Kamis 10 Aug 2023 20:06 WIB

Jenazah Muslim Dikubur dengan Peti Mati, Bagaimana Hukumnya?

Apakah jenazah seorang Muslim dibolehkan dikubur dengan peti mati?

Rep: Rahma Sulistya/ Red: Qommarria Rostanti
Pekerja dengan alat pelindung menurunkan peti mati korban Covid-19 ke kuburan untuk dimakamkan (ilustrasi). Bolehkah jenazah Muslim dikubur dengan peti mati?
Foto: AP/Achmad Ibrahim
Pekerja dengan alat pelindung menurunkan peti mati korban Covid-19 ke kuburan untuk dimakamkan (ilustrasi). Bolehkah jenazah Muslim dikubur dengan peti mati?

REPUBLIKA.CO.ID, JAKARTA -- Dari tanah, kembali ke tanah. Kalimat ini mungkin sering didengar oleh umat Islam, yang menggambarkan bahwa manusia yang tercipta dari tanah akan mengakhiri kehidupannya di liang lahat.

Ketika dikubur, jenazah Muslim diletakkan di liang kubur bersamaan dengan papan kayu dengan posisi agak miring. Posisi jenazah miring menghadap kiblat dengan tubuh yang ditopang papan kayu atau batu. Melihat tata cara ini, mungkin timbul pertanyaan, apakah artinya jenazah Muslim harus dikubur langsung di tanah? Apakah Muslim boleh dikubur dengan peti mati?

Baca Juga

Dilansir laman NU Online, pemakaman dengan peti mati hukumnya makruh karena termasuk bid’ah. Lain halnya jika kejadian seperti pandemi Covid-19, Majelis Ulama Indonesia (MUI) telah mengeluarkan fatwa membolehkan pemakaman dengan peti mati, itu pun dengan tata cara yang sudah dijelaskan MUI.

Di luar alasan khusus tersebut, para ulama memiliki pandangan berbeda. Ibnu Qudamah, seorang ahli fikih dan zuhud mengatakan, "Mengubur orang yang meninggal dalam peti mati adalah tercela karena belum pernah dilaporkan bahwa nabi atau salah seorang sahabatnya melakukan itu.

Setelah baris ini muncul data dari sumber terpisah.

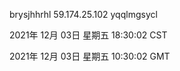 brysjhhrhl 59.174.25.102 yqqlmgsycl

2021年 12月 03日 星期五 18:30:02 CST

2021年 12月 03日 星期五 10:30:02 GMT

Terlebih lagi, mengadopsi cara orang lain. Tanah yang padat lebih baik untuk sisa-sisa tubuh". (Ibnu Qudamah dalam kitab Al-Mughni, vol. 2, hal. 503).

 

Laman Islam Web menuliskan, putusan yang normal adalah bahwa hal itu dilarang kecuali jika tanahnya lembap, gembur berair, atau adanya binatang buas yang akan menggalinya, maka hal itu diperbolehkan. Selain karena hal itu, penguburan di peti mati adalah tercela.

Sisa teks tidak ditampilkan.